• **Exercise description**
The answer must consist of every record, printed exactly as it stands.

::::::

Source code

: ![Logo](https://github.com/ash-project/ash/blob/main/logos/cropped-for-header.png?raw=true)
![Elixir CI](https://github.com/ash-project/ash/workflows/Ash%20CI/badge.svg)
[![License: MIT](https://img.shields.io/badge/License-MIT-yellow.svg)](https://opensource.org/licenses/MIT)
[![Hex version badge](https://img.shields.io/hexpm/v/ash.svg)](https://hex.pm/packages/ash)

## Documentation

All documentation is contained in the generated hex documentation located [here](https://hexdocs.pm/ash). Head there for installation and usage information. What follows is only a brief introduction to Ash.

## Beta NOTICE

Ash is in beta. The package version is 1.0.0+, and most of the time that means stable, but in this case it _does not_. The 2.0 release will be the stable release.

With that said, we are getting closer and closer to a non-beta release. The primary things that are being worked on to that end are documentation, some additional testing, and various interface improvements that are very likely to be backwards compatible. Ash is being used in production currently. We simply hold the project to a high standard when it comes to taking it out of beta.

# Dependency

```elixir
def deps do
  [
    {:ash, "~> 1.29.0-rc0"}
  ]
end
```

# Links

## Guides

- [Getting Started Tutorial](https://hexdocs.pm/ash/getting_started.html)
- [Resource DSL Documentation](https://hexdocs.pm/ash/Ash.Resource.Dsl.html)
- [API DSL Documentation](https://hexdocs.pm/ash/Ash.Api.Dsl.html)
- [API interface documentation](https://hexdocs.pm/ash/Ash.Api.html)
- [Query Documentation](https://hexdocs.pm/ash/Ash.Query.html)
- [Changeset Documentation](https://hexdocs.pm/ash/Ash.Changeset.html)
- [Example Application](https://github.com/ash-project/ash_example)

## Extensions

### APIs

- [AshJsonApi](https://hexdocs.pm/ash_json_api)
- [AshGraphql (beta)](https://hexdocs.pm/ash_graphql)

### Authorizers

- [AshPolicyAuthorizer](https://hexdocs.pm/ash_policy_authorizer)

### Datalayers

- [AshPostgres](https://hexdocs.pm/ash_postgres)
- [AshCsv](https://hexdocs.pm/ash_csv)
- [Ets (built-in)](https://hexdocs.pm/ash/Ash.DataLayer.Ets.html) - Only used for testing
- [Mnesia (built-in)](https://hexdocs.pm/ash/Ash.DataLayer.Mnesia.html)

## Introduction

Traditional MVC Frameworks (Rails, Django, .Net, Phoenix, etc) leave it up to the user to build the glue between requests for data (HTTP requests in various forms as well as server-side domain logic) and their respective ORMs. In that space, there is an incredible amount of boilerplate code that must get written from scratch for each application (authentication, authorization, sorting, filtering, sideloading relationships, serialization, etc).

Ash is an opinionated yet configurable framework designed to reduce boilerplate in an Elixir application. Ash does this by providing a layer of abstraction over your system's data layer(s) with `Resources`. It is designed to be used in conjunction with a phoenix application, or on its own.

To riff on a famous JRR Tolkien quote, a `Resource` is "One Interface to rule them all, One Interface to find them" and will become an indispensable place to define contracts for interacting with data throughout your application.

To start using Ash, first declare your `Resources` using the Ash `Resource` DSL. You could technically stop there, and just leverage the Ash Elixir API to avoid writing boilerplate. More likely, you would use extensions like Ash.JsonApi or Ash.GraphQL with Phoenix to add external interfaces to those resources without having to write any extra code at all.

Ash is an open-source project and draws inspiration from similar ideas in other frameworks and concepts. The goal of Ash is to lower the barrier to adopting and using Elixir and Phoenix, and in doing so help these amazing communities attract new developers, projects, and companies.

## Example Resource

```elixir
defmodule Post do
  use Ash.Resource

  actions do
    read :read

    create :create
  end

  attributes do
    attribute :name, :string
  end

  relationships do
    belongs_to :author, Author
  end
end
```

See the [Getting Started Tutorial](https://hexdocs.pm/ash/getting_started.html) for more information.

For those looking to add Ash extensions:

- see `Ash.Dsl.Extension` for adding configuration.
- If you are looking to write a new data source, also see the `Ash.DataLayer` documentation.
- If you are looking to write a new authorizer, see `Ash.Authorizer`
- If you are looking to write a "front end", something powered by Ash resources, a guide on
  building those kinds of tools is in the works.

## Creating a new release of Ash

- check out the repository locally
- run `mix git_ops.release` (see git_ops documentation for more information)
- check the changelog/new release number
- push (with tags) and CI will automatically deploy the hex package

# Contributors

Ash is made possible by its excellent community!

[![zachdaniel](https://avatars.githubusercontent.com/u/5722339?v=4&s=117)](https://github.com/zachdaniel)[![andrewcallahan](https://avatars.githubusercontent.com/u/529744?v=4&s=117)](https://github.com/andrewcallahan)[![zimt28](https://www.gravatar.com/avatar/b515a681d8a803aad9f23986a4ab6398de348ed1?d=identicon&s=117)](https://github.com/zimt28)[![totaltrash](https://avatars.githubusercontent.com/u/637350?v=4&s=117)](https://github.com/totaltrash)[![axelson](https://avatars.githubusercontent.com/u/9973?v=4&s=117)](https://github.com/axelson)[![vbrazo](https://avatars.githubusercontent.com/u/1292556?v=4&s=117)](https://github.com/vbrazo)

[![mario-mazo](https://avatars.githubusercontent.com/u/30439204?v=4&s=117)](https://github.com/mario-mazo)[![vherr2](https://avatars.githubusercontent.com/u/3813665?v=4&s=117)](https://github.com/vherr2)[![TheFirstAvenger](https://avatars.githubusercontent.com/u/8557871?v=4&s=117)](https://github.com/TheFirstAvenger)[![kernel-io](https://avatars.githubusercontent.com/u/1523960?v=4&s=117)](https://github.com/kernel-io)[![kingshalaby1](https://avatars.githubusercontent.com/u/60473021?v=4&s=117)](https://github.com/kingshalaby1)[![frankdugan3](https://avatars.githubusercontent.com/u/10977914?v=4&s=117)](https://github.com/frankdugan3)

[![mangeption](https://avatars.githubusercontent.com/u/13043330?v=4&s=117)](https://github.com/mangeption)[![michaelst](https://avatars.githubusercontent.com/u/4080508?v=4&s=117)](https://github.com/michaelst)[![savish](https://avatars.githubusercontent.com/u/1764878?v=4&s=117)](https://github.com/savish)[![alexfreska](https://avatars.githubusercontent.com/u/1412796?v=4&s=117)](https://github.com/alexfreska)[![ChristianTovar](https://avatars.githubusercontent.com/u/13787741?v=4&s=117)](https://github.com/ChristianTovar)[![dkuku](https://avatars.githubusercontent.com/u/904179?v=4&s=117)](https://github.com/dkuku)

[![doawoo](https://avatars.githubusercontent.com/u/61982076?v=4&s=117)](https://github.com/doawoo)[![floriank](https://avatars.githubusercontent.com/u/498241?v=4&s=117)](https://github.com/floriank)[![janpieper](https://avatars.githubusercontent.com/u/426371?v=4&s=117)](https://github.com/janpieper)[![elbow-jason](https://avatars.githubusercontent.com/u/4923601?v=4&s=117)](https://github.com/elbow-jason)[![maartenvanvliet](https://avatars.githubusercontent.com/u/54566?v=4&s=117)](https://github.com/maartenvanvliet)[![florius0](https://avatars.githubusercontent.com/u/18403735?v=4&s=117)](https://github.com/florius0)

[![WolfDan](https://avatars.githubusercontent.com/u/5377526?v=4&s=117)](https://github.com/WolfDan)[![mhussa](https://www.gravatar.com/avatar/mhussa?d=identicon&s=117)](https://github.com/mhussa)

::::::

• **Exercise output**
Source code

: ![Logo](https://github.com/ash-project/ash/blob/main/logos/cropped-for-header.png?raw=true)
![Elixir CI](https://github.com/ash-project/ash/workflows/Ash%20CI/badge.svg)
[![License: MIT](https://img.shields.io/badge/License-MIT-yellow.svg)](https://opensource.org/licenses/MIT)
[![Hex version badge](https://img.shields.io/hexpm/v/ash.svg)](https://hex.pm/packages/ash)

## Documentation

All documentation is contained in the generated hex documentation located [here](https://hexdocs.pm/ash). Head there for installation and usage information. What follows is only a brief introduction to Ash.

## Beta NOTICE

Ash is in beta. The package version is 1.0.0+, and most of the time that means stable, but in this case it _does not_. The 2.0 release will be the stable release.

With that said, we are getting closer and closer to a non-beta release. The primary things that are being worked on to that end are documentation, some additional testing, and various interface improvements that are very likely to be backwards compatible. Ash is being used in production currently. We simply hold the project to a high standard when it comes to taking it out of beta.

# Dependency

```elixir
def deps do
  [
    {:ash, "~> 1.29.0-rc0"}
  ]
end
```

# Links

## Guides

- [Getting Started Tutorial](https://hexdocs.pm/ash/getting_started.html)
- [Resource DSL Documentation](https://hexdocs.pm/ash/Ash.Resource.Dsl.html)
- [API DSL Documentation](https://hexdocs.pm/ash/Ash.Api.Dsl.html)
- [API interface documentation](https://hexdocs.pm/ash/Ash.Api.html)
- [Query Documentation](https://hexdocs.pm/ash/Ash.Query.html)
- [Changeset Documentation](https://hexdocs.pm/ash/Ash.Changeset.html)
- [Example Application](https://github.com/ash-project/ash_example)

## Extensions

### APIs

- [AshJsonApi](https://hexdocs.pm/ash_json_api)
- [AshGraphql (beta)](https://hexdocs.pm/ash_graphql)

### Authorizers

- [AshPolicyAuthorizer](https://hexdocs.pm/ash_policy_authorizer)

### Datalayers

- [AshPostgres](https://hexdocs.pm/ash_postgres)
- [AshCsv](https://hexdocs.pm/ash_csv)
- [Ets (built-in)](https://hexdocs.pm/ash/Ash.DataLayer.Ets.html) - Only used for testing
- [Mnesia (built-in)](https://hexdocs.pm/ash/Ash.DataLayer.Mnesia.html)

## Introduction

Traditional MVC Frameworks (Rails, Django, .Net, Phoenix, etc) leave it up to the user to build the glue between requests for data (HTTP requests in various forms as well as server-side domain logic) and their respective ORMs. In that space, there is an incredible amount of boilerplate code that must get written from scratch for each application (authentication, authorization, sorting, filtering, sideloading relationships, serialization, etc).

Ash is an opinionated yet configurable framework designed to reduce boilerplate in an Elixir application. Ash does this by providing a layer of abstraction over your system's data layer(s) with `Resources`. It is designed to be used in conjunction with a phoenix application, or on its own.

To riff on a famous JRR Tolkien quote, a `Resource` is "One Interface to rule them all, One Interface to find them" and will become an indispensable place to define contracts for interacting with data throughout your application.

To start using Ash, first declare your `Resources` using the Ash `Resource` DSL. You could technically stop there, and just leverage the Ash Elixir API to avoid writing boilerplate. More likely, you would use extensions like Ash.JsonApi or Ash.GraphQL with Phoenix to add external interfaces to those resources without having to write any extra code at all.

Ash is an open-source project and draws inspiration from similar ideas in other frameworks and concepts. The goal of Ash is to lower the barrier to adopting and using Elixir and Phoenix, and in doing so help these amazing communities attract new developers, projects, and companies.

## Example Resource

```elixir
defmodule Post do
  use Ash.Resource

  actions do
    read :read

    create :create
  end

  attributes do
    attribute :name, :string
  end

  relationships do
    belongs_to :author, Author
  end
end
```

See the [Getting Started Tutorial](https://hexdocs.pm/ash/getting_started.html) for more information.

For those looking to add Ash extensions:

- see `Ash.Dsl.Extension` for adding configuration.
- If you are looking to write a new data source, also see the `Ash.DataLayer` documentation.
- If you are looking to write a new authorizer, see `Ash.Authorizer`
- If you are looking to write a "front end", something powered by Ash resources, a guide on
  building those kinds of tools is in the works.

## Creating a new release of Ash

- check out the repository locally
- run `mix git_ops.release` (see git_ops documentation for more information)
- check the changelog/new release number
- push (with tags) and CI will automatically deploy the hex package

# Contributors

Ash is made possible by its excellent community!

[![zachdaniel](https://avatars.githubusercontent.com/u/5722339?v=4&s=117)](https://github.com/zachdaniel)[![andrewcallahan](https://avatars.githubusercontent.com/u/529744?v=4&s=117)](https://github.com/andrewcallahan)[![zimt28](https://www.gravatar.com/avatar/b515a681d8a803aad9f23986a4ab6398de348ed1?d=identicon&s=117)](https://github.com/zimt28)[![totaltrash](https://avatars.githubusercontent.com/u/637350?v=4&s=117)](https://github.com/totaltrash)[![axelson](https://avatars.githubusercontent.com/u/9973?v=4&s=117)](https://github.com/axelson)[![vbrazo](https://avatars.githubusercontent.com/u/1292556?v=4&s=117)](https://github.com/vbrazo)

[![mario-mazo](https://avatars.githubusercontent.com/u/30439204?v=4&s=117)](https://github.com/mario-mazo)[![vherr2](https://avatars.githubusercontent.com/u/3813665?v=4&s=117)](https://github.com/vherr2)[![TheFirstAvenger](https://avatars.githubusercontent.com/u/8557871?v=4&s=117)](https://github.com/TheFirstAvenger)[![kernel-io](https://avatars.githubusercontent.com/u/1523960?v=4&s=117)](https://github.com/kernel-io)[![kingshalaby1](https://avatars.githubusercontent.com/u/60473021?v=4&s=117)](https://github.com/kingshalaby1)[![frankdugan3](https://avatars.githubusercontent.com/u/10977914?v=4&s=117)](https://github.com/frankdugan3)

[![mangeption](https://avatars.githubusercontent.com/u/13043330?v=4&s=117)](https://github.com/mangeption)[![michaelst](https://avatars.githubusercontent.com/u/4080508?v=4&s=117)](https://github.com/michaelst)[![savish](https://avatars.githubusercontent.com/u/1764878?v=4&s=117)](https://github.com/savish)[![alexfreska](https://avatars.githubusercontent.com/u/1412796?v=4&s=117)](https://github.com/alexfreska)[![ChristianTovar](https://avatars.githubusercontent.com/u/13787741?v=4&s=117)](https://github.com/ChristianTovar)[![dkuku](https://avatars.githubusercontent.com/u/904179?v=4&s=117)](https://github.com/dkuku)

[![doawoo](https://avatars.githubusercontent.com/u/61982076?v=4&s=117)](https://github.com/doawoo)[![floriank](https://avatars.githubusercontent.com/u/498241?v=4&s=117)](https://github.com/floriank)[![janpieper](https://avatars.githubusercontent.com/u/426371?v=4&s=117)](https://github.com/janpieper)[![elbow-jason](https://avatars.githubusercontent.com/u/4923601?v=4&s=117)](https://github.com/elbow-jason)[![maartenvanvliet](https://avatars.githubusercontent.com/u/54566?v=4&s=117)](https://github.com/maartenvanvliet)[![florius0](https://avatars.githubusercontent.com/u/18403735?v=4&s=117)](https://github.com/florius0)

[![WolfDan](https://avatars.githubusercontent.com/u/5377526?v=4&s=117)](https://github.com/WolfDan)[![mhussa](https://www.gravatar.com/avatar/mhussa?d=identicon&s=117)](https://github.com/mhussa)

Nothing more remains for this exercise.